NOCK braces for Sh2.2b loss for year ended June
A National Oil filling station. PD/file

National Oil Corporation of Kenya (NOCK) is staring at a net loss of Sh2.2 billion for the full financial year ending June 2023 even as government dangles new capital-intensive programmes for a corporation that has severally failed in implementation.

The projected losses are linked to the hefty debts, pending bills, and mismanagement that have forced the oil marketer to depend on State bailout to remain afloat. According to documents presented before the parliamentary Budget and Appropriation Committee, the State agency is set to incur Sh1.5 billion financing costs arising from loan interest and default penalties alone.

The debts are owed to various suppliers and banks such as Stanbic Bank and KCB Group. “National Oil Corporation of Kenya is technically insolvent… In FY2022/23, the corporation is projected to make a loss of Sh2.2 billion with financing cost contributing Sh1.5 billion,” reads the report by MP Vincent Musyoka-led departmental Energy Committee.

NOCK currently has liabilities exceeding Sh10 billion against current assets of Sh1.95 billion. It is shouldering some Sh1.28 billion pending bills and non-performing loans (NPL) amounting Sh7.8 billion as of December 31, 2022. The financially-troubled NOCK has always been dogged with mismanagement, theft, and kickbacks over the years, which has currently left it trailing leading oil marketers such as Rubis, Total, and Vivo Energy.
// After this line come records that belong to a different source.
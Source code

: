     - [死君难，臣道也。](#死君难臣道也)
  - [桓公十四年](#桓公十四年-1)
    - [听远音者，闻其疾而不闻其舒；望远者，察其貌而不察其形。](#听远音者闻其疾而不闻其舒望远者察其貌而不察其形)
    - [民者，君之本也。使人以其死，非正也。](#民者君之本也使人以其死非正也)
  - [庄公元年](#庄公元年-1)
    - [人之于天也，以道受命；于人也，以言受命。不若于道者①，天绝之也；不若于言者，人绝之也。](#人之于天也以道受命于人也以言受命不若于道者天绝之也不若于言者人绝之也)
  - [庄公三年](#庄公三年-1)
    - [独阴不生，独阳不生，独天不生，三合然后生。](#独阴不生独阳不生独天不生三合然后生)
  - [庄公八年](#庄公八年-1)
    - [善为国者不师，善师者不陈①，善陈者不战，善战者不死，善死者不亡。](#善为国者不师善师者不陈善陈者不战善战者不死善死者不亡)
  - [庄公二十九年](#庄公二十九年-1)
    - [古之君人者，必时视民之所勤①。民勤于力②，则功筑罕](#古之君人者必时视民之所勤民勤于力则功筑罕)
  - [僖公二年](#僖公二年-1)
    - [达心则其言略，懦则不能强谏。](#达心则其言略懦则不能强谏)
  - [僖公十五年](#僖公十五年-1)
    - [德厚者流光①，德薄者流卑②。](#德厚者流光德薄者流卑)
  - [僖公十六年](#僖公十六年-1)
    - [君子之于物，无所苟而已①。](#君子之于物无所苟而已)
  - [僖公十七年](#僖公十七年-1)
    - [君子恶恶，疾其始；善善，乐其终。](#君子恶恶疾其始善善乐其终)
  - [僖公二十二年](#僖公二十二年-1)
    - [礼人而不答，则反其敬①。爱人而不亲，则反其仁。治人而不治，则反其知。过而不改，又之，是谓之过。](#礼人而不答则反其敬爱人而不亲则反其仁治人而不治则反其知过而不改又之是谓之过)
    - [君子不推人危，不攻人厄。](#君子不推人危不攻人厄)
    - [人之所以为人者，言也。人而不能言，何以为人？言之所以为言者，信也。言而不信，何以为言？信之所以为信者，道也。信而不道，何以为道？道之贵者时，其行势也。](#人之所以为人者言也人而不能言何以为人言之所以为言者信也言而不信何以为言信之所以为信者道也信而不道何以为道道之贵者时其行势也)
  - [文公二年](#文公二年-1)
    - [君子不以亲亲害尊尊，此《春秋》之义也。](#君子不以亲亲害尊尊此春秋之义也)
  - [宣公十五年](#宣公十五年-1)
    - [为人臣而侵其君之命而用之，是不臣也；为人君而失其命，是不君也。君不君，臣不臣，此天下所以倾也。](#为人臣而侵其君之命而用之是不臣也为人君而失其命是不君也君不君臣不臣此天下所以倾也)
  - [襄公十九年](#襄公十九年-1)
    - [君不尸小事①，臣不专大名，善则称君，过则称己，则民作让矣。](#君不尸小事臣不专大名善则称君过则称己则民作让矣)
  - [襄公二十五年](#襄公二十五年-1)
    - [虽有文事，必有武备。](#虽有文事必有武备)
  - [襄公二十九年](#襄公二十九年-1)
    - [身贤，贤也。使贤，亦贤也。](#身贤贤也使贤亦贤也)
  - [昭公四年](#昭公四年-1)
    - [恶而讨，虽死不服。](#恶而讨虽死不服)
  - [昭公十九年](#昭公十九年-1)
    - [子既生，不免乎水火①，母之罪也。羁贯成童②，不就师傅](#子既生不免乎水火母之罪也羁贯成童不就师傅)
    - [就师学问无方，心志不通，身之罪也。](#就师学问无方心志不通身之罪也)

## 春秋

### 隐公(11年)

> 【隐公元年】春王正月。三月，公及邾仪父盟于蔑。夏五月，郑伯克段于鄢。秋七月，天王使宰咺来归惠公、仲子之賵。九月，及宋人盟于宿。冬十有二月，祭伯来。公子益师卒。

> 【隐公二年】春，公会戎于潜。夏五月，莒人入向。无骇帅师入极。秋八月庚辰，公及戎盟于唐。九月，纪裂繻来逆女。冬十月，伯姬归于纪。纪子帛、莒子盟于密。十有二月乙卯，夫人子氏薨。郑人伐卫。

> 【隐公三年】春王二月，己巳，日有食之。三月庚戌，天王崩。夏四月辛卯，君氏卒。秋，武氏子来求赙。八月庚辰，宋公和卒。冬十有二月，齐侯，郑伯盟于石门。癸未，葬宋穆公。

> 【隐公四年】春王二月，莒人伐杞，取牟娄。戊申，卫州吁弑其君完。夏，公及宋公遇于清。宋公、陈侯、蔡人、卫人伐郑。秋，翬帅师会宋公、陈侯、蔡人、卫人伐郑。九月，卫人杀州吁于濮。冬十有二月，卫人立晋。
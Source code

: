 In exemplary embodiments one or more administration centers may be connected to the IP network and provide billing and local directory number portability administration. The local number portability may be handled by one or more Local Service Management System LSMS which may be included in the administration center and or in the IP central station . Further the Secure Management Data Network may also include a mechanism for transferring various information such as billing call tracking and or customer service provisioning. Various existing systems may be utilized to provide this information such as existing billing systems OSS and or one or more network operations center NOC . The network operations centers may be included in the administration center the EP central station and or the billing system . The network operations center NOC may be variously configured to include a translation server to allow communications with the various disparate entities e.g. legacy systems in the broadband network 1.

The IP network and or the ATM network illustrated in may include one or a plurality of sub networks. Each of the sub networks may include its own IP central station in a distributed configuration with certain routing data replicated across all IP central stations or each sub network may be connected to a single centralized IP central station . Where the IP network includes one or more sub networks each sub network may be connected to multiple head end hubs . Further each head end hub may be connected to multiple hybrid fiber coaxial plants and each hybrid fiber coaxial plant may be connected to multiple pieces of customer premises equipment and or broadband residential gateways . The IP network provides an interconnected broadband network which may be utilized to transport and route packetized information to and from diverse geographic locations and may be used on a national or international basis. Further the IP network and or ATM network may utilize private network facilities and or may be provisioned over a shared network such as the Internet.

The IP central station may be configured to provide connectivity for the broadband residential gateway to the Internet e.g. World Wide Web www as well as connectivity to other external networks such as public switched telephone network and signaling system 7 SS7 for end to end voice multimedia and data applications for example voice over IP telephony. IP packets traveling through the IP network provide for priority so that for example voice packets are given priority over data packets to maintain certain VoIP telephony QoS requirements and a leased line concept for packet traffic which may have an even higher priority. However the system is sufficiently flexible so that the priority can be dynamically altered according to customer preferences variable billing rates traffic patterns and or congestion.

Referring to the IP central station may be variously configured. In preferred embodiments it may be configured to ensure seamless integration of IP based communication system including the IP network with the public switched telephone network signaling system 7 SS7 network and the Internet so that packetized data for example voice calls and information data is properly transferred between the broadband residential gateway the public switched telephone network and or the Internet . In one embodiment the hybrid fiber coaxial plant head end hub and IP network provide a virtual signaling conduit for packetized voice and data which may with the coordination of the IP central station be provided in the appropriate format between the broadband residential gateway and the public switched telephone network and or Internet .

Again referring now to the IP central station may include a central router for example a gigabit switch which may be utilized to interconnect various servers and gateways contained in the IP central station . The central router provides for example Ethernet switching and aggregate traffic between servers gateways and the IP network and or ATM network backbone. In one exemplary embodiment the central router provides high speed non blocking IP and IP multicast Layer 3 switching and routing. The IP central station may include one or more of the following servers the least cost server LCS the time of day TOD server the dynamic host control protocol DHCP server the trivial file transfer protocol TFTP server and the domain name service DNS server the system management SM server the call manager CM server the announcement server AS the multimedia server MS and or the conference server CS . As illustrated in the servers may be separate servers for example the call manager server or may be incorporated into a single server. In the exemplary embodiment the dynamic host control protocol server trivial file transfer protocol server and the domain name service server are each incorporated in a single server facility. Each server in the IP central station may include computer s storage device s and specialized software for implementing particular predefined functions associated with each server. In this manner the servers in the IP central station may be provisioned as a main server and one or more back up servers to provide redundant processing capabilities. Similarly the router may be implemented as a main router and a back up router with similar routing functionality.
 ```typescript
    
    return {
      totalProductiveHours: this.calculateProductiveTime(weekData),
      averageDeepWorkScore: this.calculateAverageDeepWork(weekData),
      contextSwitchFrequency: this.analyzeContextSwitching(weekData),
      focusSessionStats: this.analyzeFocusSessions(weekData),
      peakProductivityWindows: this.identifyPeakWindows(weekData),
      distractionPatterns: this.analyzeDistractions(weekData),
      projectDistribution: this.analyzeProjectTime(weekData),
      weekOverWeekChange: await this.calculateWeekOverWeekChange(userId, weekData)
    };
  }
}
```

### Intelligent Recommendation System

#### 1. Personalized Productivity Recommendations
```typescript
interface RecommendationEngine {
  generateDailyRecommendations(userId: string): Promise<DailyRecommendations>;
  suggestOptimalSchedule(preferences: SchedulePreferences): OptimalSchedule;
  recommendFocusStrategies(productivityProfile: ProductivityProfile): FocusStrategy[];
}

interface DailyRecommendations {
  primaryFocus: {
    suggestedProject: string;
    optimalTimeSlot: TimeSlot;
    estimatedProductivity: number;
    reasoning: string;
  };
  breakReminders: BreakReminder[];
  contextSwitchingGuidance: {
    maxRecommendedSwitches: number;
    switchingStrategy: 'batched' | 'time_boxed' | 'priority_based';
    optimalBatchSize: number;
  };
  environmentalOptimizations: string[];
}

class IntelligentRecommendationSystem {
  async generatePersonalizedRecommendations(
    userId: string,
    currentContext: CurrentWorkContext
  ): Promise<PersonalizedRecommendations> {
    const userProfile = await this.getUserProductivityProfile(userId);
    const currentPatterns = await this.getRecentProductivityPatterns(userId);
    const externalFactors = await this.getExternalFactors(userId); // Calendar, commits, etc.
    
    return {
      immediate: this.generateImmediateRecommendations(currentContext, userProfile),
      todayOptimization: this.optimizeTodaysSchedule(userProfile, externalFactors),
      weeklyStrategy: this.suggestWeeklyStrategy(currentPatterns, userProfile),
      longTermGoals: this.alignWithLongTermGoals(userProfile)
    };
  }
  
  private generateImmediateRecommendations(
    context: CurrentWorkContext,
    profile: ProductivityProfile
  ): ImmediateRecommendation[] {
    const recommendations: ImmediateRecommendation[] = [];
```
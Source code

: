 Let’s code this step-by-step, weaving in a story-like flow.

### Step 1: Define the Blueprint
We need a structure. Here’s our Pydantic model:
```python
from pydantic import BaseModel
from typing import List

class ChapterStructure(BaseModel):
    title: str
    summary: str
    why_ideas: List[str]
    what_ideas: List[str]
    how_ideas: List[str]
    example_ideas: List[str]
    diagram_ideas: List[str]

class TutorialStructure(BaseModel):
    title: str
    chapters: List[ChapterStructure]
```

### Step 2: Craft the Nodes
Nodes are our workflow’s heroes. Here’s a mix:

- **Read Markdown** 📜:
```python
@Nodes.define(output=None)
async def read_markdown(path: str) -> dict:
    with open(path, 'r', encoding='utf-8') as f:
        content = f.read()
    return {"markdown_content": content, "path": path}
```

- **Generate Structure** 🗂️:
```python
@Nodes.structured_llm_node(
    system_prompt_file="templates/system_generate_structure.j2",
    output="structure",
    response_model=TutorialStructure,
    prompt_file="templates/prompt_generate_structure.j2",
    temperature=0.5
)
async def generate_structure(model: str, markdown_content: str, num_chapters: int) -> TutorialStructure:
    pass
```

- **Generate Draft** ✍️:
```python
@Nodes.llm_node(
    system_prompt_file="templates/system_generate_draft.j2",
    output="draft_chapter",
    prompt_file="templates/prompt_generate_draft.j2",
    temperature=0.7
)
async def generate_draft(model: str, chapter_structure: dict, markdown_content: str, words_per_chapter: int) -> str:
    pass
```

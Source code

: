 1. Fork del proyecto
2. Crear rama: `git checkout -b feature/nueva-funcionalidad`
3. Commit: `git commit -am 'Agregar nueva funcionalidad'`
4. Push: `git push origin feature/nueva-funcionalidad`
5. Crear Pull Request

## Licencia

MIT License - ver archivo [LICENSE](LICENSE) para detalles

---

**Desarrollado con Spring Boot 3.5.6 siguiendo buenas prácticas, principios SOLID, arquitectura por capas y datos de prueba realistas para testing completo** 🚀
The government is now banking on fastening reforms to enable the firm commence shipping at least 30 per cent of the petroleum imports quota into the country, a strategy viewed by the committee as an alternative to ease pressure on State expenses linked to the fuel stabilisation programme. “There is need for the State Department (Petroleum) to put in place a sound, robust and comprehensive turnaround strategy for the National Oil Corporation of Kenya owing to the strategic importance of the State corporation which is involved in all aspects of the petroleum supply chain,” the Mwala MP told his colleagues.

Importation right

The 30 per cent importation right is enshrined in the Draft Petroleum (Importation) (Quota Allocations) Regulations, 2022, and is expected to maintain the country’s oil reserves to counter possible fuel crisis while boosting NOCK’s cash flow.

While it is clear NOCK is teetering on the edge of bankruptcy, concerns abound whether going forward, the corporation will sustain delivering its core mandate, which includes last-mile distribution of fuel, alongside implementing crucial government projects in the lucrative energy sector.

Last June, the corporation was stripped of the role of directly delivering subsidised gas cylinders to end users in the second attempt by the government to revive the multi-billion project whose first phase ended NOCK’s misappropriation of funds. NOCK was to own the brand and operate refill depots as local dealers do distribution, having paid Sh250 000 each as a non-refundable authorisation fee.

That second distribution attempt, the Mwananchi gas project, is yet to be implemented by NOCK eight months later, despite the programme having a Sh470 million budgetary allocation for the FY2022/23.  The current administration has since slashed the project’s budget by 35 per  cent to Sh306 million in the first supplementary budget.

Apart from distribution, NOCK’s other critical operations also cover upstream oil and gas exploration and midstream petroleum infrastructure development projects, all of which equally face budget cuts in the mini-budget as President William Ruto’s austerity measures bite.